#### [Exercise prompt]
Extract each line holding the word "dopar" from the entries.

#### [Supplied data]

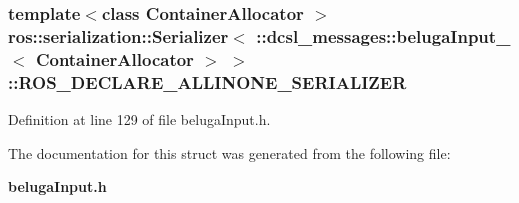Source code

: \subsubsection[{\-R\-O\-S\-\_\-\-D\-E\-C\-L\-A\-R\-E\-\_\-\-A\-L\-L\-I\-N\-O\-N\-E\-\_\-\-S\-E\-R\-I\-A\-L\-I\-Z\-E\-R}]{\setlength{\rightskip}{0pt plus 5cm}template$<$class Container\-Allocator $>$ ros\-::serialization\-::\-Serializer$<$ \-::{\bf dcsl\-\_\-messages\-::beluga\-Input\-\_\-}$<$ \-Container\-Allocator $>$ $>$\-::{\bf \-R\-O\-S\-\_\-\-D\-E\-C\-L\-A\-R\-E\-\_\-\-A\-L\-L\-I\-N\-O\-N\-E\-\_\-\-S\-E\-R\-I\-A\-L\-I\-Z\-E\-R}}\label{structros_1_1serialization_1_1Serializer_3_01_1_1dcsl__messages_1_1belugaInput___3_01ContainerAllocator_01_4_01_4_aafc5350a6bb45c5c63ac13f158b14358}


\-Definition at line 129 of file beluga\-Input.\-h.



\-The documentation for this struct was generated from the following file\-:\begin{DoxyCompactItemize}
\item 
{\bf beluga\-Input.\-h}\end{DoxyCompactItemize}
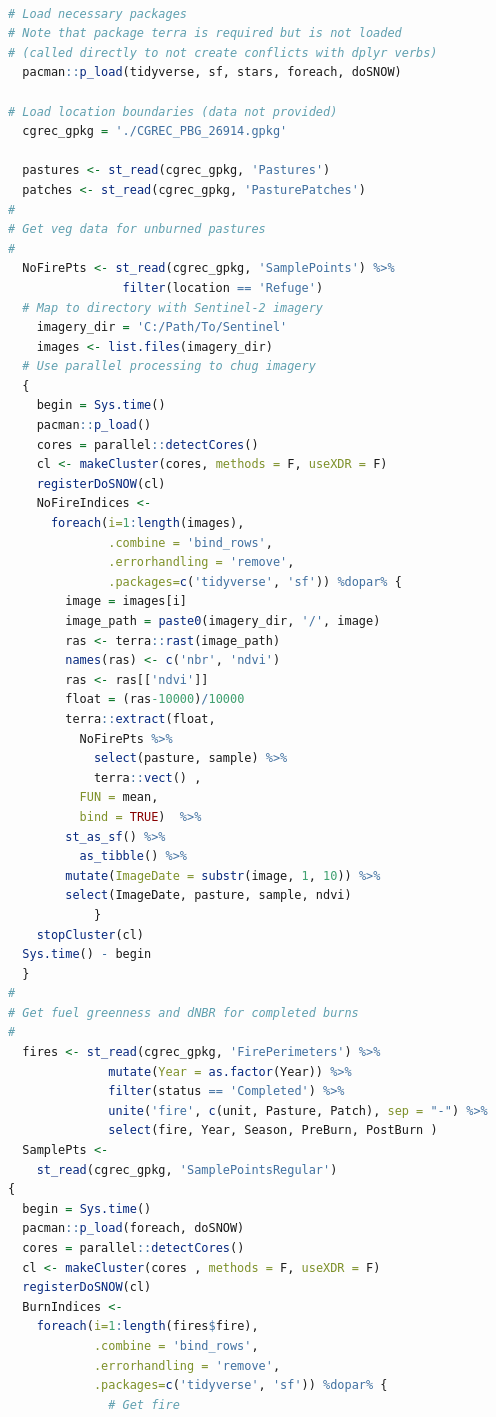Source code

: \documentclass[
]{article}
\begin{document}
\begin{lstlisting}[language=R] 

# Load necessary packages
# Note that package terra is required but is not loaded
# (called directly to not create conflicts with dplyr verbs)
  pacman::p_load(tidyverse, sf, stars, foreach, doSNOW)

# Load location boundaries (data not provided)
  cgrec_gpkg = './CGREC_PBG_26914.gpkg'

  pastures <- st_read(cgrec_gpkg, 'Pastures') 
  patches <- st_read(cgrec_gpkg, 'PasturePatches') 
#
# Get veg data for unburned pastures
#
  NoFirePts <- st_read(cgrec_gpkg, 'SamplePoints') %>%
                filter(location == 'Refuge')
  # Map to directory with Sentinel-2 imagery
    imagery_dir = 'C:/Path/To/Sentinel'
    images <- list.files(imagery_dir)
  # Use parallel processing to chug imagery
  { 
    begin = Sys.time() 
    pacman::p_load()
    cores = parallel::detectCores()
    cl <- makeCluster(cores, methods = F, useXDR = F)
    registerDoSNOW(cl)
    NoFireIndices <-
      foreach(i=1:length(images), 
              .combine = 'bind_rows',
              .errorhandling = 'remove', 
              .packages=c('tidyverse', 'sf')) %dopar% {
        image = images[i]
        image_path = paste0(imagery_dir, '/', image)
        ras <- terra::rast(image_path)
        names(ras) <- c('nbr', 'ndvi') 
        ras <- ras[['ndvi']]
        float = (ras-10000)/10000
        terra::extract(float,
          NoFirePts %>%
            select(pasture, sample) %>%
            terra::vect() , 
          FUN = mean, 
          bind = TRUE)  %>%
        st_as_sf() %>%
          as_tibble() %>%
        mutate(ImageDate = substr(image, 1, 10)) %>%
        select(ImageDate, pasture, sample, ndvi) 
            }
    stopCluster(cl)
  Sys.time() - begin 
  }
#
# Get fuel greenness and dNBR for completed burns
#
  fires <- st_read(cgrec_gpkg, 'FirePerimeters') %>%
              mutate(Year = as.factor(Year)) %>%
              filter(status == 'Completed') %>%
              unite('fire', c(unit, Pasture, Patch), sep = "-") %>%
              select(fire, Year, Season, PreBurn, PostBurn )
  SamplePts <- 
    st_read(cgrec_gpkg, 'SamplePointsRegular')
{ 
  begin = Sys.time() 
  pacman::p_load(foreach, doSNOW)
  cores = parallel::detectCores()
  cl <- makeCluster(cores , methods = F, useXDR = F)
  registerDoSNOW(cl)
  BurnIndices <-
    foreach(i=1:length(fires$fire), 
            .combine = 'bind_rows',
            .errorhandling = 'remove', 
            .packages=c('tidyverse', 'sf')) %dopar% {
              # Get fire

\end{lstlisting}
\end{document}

#### [Final answer]
              .packages=c('tidyverse', 'sf')) %dopar% {
            .packages=c('tidyverse', 'sf')) %dopar% {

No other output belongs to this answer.